=== Section Start ===

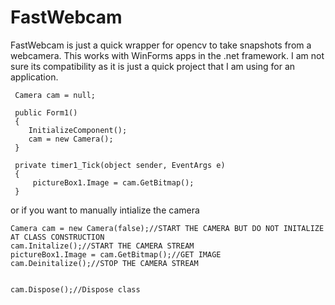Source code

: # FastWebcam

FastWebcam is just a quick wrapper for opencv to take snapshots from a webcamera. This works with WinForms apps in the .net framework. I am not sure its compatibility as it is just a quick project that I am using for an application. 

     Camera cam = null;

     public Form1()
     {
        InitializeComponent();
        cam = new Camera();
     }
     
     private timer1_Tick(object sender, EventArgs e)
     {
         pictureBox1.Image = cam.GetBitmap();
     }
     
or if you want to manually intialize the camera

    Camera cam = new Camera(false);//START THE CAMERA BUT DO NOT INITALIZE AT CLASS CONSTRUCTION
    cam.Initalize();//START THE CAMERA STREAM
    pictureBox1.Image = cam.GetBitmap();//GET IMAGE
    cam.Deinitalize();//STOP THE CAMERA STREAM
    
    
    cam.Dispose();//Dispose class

=== Section End ===
=== Section Start ===

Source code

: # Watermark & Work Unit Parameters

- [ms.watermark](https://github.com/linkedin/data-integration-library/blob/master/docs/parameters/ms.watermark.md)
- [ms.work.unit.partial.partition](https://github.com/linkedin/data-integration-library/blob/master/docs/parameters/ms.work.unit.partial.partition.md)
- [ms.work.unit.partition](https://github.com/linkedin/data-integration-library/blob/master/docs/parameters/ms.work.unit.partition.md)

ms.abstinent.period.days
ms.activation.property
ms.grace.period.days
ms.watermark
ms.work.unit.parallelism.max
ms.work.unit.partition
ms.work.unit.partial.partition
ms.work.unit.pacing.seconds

=== Section End ===
=== Section Start ===

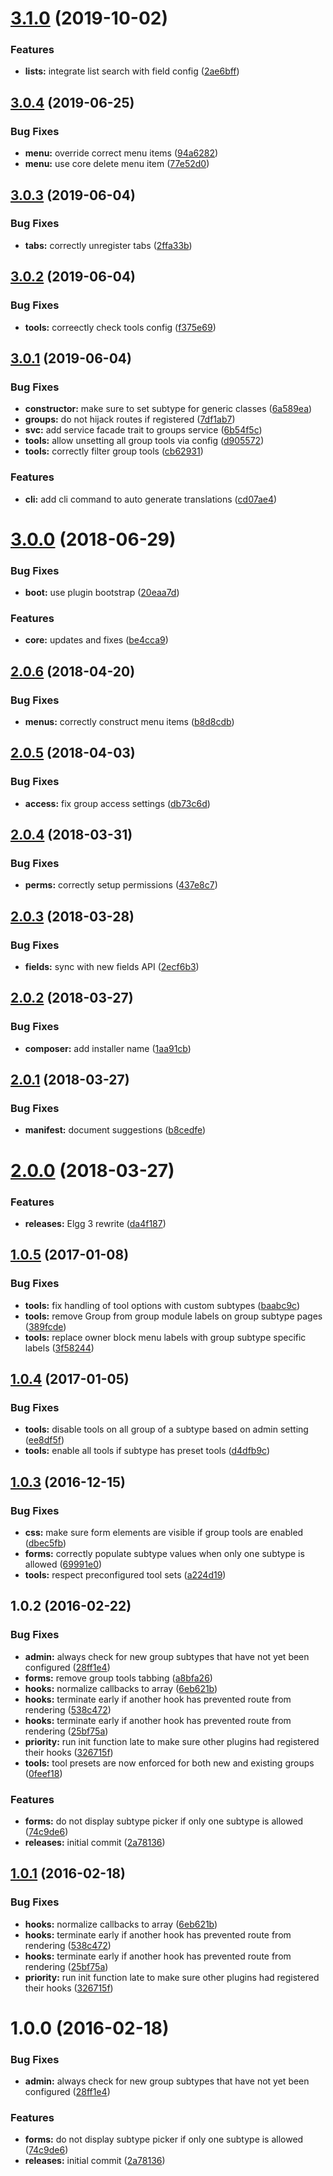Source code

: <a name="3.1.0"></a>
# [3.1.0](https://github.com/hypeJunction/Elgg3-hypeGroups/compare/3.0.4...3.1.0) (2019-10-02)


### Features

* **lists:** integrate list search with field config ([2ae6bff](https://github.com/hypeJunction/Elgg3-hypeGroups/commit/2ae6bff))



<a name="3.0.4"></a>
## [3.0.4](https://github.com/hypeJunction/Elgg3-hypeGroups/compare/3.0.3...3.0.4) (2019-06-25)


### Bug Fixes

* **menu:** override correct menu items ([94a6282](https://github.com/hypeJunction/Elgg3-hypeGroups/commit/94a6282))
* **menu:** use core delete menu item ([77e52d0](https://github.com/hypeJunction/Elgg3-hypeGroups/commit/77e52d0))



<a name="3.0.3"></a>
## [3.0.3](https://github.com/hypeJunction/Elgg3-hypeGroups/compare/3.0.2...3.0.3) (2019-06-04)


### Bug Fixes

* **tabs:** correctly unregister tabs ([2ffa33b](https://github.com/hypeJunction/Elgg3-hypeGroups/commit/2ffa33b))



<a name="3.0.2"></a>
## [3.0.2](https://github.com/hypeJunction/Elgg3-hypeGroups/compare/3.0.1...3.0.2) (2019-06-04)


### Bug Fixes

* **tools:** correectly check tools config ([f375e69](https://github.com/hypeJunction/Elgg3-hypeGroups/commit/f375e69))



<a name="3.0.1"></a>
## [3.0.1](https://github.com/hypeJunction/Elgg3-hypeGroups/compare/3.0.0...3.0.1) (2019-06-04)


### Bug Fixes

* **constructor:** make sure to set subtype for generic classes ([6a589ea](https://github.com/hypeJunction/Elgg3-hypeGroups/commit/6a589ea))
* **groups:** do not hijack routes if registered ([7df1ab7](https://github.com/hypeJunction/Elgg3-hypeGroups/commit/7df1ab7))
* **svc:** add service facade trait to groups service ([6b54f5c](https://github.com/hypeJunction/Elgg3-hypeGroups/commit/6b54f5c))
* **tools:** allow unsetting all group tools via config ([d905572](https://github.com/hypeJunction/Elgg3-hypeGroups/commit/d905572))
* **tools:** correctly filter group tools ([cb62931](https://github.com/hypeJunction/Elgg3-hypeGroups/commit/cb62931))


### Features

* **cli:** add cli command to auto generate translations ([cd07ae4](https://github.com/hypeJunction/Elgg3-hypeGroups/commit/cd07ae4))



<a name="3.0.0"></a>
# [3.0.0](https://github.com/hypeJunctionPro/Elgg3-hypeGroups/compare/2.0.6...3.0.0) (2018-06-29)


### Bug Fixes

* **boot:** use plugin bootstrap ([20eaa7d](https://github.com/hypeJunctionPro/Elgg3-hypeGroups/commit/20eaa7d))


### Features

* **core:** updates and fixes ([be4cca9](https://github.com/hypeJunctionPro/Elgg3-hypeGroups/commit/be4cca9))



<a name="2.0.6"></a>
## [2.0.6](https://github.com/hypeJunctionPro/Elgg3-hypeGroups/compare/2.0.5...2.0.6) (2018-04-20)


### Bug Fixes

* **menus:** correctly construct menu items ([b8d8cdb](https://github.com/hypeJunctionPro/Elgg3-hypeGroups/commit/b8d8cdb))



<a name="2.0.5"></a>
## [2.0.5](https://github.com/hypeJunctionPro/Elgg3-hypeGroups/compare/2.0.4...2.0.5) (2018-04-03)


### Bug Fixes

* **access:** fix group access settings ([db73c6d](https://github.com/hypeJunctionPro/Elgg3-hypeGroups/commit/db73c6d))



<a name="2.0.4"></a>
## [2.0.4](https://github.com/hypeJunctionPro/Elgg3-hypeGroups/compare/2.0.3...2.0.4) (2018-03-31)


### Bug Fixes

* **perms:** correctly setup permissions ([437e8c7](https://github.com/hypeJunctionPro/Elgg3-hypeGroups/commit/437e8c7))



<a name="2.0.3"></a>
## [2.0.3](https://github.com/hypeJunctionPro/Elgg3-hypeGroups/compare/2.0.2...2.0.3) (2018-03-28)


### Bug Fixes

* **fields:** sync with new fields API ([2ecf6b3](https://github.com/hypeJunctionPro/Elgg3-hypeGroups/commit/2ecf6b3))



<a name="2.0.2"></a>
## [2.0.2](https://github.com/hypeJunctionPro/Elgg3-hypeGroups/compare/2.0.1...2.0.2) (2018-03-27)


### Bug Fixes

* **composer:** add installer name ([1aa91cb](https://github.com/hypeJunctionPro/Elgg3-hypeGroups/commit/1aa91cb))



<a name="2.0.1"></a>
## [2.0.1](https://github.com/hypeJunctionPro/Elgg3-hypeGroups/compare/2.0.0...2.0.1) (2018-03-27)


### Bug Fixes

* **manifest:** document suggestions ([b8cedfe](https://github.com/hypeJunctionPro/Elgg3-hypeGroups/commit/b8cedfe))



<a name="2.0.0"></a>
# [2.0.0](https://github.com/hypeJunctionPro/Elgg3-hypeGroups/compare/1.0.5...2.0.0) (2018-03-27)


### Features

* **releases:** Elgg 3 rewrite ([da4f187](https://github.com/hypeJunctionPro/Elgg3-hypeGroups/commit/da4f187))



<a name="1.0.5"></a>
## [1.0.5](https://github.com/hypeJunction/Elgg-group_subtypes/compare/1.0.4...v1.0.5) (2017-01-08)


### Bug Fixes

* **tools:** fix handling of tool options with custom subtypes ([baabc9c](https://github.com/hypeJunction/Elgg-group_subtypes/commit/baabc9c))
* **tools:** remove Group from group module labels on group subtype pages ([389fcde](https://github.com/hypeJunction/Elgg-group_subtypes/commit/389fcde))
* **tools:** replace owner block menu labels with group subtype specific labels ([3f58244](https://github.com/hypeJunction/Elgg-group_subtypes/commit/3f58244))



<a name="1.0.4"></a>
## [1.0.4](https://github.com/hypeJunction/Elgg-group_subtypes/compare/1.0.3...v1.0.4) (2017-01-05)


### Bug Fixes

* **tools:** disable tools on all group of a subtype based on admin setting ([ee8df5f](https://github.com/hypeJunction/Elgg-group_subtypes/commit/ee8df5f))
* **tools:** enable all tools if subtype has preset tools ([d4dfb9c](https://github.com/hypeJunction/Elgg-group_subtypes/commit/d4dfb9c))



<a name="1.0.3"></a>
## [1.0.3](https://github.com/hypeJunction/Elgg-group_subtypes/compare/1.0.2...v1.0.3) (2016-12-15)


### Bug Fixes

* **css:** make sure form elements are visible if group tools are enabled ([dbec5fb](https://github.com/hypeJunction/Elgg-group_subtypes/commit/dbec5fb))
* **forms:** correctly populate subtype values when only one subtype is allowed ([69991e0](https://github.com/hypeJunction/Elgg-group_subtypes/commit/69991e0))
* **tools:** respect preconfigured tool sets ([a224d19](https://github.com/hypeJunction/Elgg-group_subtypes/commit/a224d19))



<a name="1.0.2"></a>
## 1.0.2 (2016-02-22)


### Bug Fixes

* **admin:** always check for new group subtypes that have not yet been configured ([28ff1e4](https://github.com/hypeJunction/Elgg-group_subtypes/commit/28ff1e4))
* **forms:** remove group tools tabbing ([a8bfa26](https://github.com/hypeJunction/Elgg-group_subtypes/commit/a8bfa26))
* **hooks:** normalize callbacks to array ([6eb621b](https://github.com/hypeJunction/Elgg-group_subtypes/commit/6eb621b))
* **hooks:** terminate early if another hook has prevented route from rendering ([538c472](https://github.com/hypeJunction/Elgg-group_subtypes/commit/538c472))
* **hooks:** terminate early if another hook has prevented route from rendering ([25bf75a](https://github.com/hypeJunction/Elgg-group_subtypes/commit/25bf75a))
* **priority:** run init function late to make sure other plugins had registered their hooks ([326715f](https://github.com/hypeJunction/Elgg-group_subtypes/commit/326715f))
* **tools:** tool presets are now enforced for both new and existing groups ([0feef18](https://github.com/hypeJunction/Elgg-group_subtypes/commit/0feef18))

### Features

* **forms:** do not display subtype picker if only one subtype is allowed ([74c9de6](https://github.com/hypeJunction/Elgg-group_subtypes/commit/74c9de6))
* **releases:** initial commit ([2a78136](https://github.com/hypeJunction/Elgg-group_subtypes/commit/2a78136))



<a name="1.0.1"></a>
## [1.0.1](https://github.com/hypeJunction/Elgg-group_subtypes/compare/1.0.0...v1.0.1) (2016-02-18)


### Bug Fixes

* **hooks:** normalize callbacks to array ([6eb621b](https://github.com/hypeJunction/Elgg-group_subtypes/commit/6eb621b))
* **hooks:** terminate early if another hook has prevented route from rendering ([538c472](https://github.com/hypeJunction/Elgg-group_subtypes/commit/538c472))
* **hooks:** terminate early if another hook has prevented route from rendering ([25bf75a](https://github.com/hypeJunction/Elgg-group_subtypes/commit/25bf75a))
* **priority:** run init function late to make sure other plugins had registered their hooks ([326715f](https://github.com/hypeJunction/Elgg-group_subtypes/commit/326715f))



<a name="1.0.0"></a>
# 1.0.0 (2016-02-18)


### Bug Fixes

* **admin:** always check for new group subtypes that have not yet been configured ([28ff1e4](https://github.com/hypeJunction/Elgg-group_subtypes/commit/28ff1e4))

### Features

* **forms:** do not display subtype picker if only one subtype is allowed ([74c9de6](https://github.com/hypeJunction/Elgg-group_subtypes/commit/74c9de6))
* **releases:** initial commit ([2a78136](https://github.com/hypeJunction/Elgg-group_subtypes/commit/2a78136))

=== Section End ===

- _Your task_: Copy out every line in the listing where the word "days" appears.

- _Solution_:
ms.abstinent.period.days
ms.grace.period.days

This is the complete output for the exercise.